→ The problem
Give back exactly the lines from the start of the entries below to the line holding "Solicitação de Serviço: Os", that line included, and leave every picture out.

→ Data for analysis
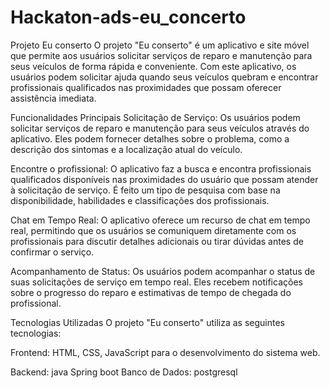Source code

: # Hackaton-ads-eu_concerto

Projeto Eu conserto
O projeto "Eu conserto" é um aplicativo e site móvel que permite aos usuários solicitar serviços de reparo e manutenção para seus veículos de forma rápida e conveniente. Com este aplicativo, os usuários podem solicitar ajuda quando seus veículos quebram e encontrar profissionais qualificados nas proximidades que possam oferecer assistência imediata.

Funcionalidades Principais
Solicitação de Serviço: Os usuários podem solicitar serviços de reparo e manutenção para seus veículos através do aplicativo. Eles podem fornecer detalhes sobre o problema, como a descrição dos sintomas e a localização atual do veículo.

Encontre o profissional: O aplicativo faz a busca e encontra profissionais qualificados disponíveis nas proximidades do usuário que possam atender à solicitação de serviço. É feito um tipo de pesquisa com base na disponibilidade, habilidades e classificações dos profissionais.

Chat em Tempo Real: O aplicativo oferece um recurso de chat em tempo real, permitindo que os usuários se comuniquem diretamente com os profissionais para discutir detalhes adicionais ou tirar dúvidas antes de confirmar o serviço.

Acompanhamento de Status: Os usuários podem acompanhar o status de suas solicitações de serviço em tempo real. Eles recebem notificações sobre o progresso do reparo e estimativas de tempo de chegada do profissional.

Tecnologias Utilizadas
O projeto "Eu conserto" utiliza as seguintes tecnologias:

Frontend: HTML, CSS, JavaScript para o desenvolvimento do sistema web.

Backend: java Spring boot
Banco de Dados: postgresql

→ Reply to the task
Source code

: # Hackaton-ads-eu_concerto

Projeto Eu conserto
O projeto "Eu conserto" é um aplicativo e site móvel que permite aos usuários solicitar serviços de reparo e manutenção para seus veículos de forma rápida e conveniente. Com este aplicativo, os usuários podem solicitar ajuda quando seus veículos quebram e encontrar profissionais qualificados nas proximidades que possam oferecer assistência imediata.

Funcionalidades Principais
Solicitação de Serviço: Os usuários podem solicitar serviços de reparo e manutenção para seus veículos através do aplicativo. Eles podem fornecer detalhes sobre o problema, como a descrição dos sintomas e a localização atual do veículo.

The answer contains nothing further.